The contrast is fine with 980:1. It is not outstanding, but more than useful for the purpose of the convertible.
Windows 10 Home 64 Bit is used as the operating system. Unfortunately, the apparently unavoidable Bloatware is also found here. Namely Candy Crush Saga and Friends, but also Xing.
If you don’t need the stuff: They can be completely uninstalled. And then there’s McAfee, who wants to convince you to buy the paid full version more or less unobtrusively.
Lenovo Vantage, on the other hand, is a useful program that allows you to keep your system up to date with little effort.
On the 256 GB SSD, 205 GB are still free on delivery.
The built-in hardware clearly identifies it as a notebook for the office area. In comparison with similarly configured notebooks, it can really score points.
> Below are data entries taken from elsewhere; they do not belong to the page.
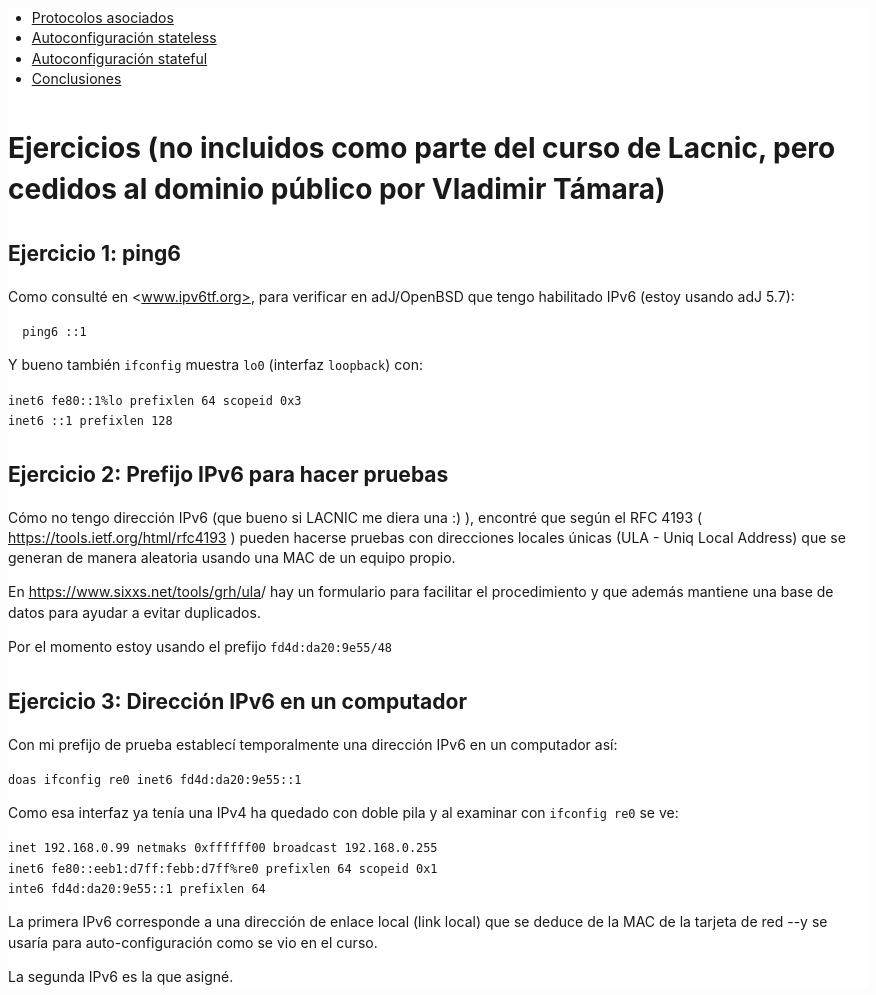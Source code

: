 - [Protocolos asociados](https://youtu.be/Chzbg-il2z8)
- [Autoconfiguración stateless](https://youtu.be/D86t7ZITU2A)
- [Autoconfiguración stateful](https://youtu.be/Eiy4gHNxjaw)
- [Conclusiones](https://youtu.be/K3w_Gl3VCgI)

# Ejercicios (no incluidos como parte del curso de Lacnic, pero cedidos al dominio público por Vladimir Támara)

## Ejercicio 1: ping6

Como consulté en <www.ipv6tf.org>, para verificar en adJ/OpenBSD que tengo
habilitado IPv6 (estoy usando adJ 5.7):

      ping6 ::1

Y bueno también `ifconfig` muestra `lo0` (interfaz `loopback`) con:

    inet6 fe80::1%lo prefixlen 64 scopeid 0x3
    inet6 ::1 prefixlen 128


## Ejercicio 2: Prefijo IPv6 para hacer pruebas

Cómo no tengo dirección IPv6 (que bueno si LACNIC me diera una :) ),
encontré que según el RFC 4193 ( https://tools.ietf.org/html/rfc4193 )
pueden hacerse pruebas con direcciones locales únicas (ULA - Uniq Local
Address) que se generan de manera aleatoria usando una MAC de un
equipo propio.

En <https://www.sixxs.net/tools/grh/ula>/ hay un formulario para facilitar
el procedimiento y que además mantiene una base de datos para ayudar a
evitar duplicados.

Por el momento estoy usando el prefijo `fd4d:da20:9e55/48`


## Ejercicio 3:  Dirección IPv6 en un computador

Con mi prefijo de prueba establecí temporalmente una dirección IPv6 en un
computador así:

    doas ifconfig re0 inet6 fd4d:da20:9e55::1

Como esa interfaz ya tenía una IPv4 ha quedado con doble pila y al examinar 
con `ifconfig re0` se ve:

    inet 192.168.0.99 netmaks 0xffffff00 broadcast 192.168.0.255
    inet6 fe80::eeb1:d7ff:febb:d7ff%re0 prefixlen 64 scopeid 0x1
    inte6 fd4d:da20:9e55::1 prefixlen 64

La primera IPv6 corresponde a una dirección de enlace local (link local) 
que se deduce de la MAC de la tarjeta de red --y se usaría para 
auto-configuración como se vio en el curso.

La segunda IPv6 es la que asigné.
Applications are loaded quickly and run smoothly. Even switching between different programs is smooth.
The SSD comes from Samsung and is really fast. It achieves read rates of 3422 MB/s in the benchmark. The value drops to 556 MB/s when writing. But this is a completely sufficient rate for everyday use.
The limits of the built-in UHD graphic 620 show up in graphics-heavy tasks. The rates make it clear that light browser games are no problem. Everything that really requires graphics should be avoided on this device.
Lenovo states the battery life with up to eight hours. Manufacturer values should always be taken with caution and that’s why we tested ourselves.
It didn’t quite last four hours at full brightness with just under 200 cd/m². If you turn the brightness down, you’ll of course get longer. But since the display isn’t the brightest, the question arises how useful this is.
Noise & Temperature Levels
In normal everyday life you will only hear the IdeaPad C340 in the rarest of cases. Every now and then the fans start up, but the noise level stays at a low level. The C340 also remained relatively quiet in the stress test.
The temperatures stay in the green range in the stress test. After a peak of 96°C at the beginning, the cooling system comes into play. The Core i5-8265U’s temperature then levelled off at 79°C on average. This value is not critical and you shouldn’t have any problems in everyday life.
If that’s what you want, you can open the IdeaPad C340 pretty easily. You only have to loosen ten small screws on the bottom. The base plate is anchored in the case with several small lugs.
But they can be easily removed. To do this, you should start by lifting the plate at the hinges. To release it from its anchoring, it is enough to slowly walk around the device with your fingernails or a plastic card and carefully pull the plate up.
Inside you have access to all important parts. The SSD is right in front of you. To change the RAM, you have to remove the silver cover in the middle. One of the RAM’s two latches is occupied. 4 GB are soldered. A maximum of 16 GB RAM can be installed here.
You can also change the battery if you feel like it. Thankfully it is only screwed and not glued. So Lenovo does everything right here.
Notebooks and sound are generally not the best of friends. But the IdeaPad C340 stands out from the crowd. The sound is balanced at half volume.
Surprisingly, the highs aren’t dominant, but are in a good proportion to the midrange and bass. Of course, you can’t expect real basses here. But the lows are there.
If you turn up the volume to the maximum, the sound remains balanced. Shrill highs stay out. The price for this, however, is that the Convertible doesn’t get very loud. You can’t fill a party with it. But for cosy movie nights on the couch the volume is sufficient.
Lenovo does a lot right with the IdeaPad C340. It’s robust, high-quality workmanship and Lenovo doesn’t save in the wrong place in terms of hardware. The battery life is no revelation. But it is easily enough to take a longer trip without having to worry that you won’t have any juice after a few minutes.
Only the display wasn’t completely convincing in the test, which is why the Lenovo Ideapad C340 is ranking behind vs Ideapad L340. Though we also have to mention that the price is cheaper with the Ideapad C340.
For currently $500 you get an overall coherent package that you can easily expand if necessary.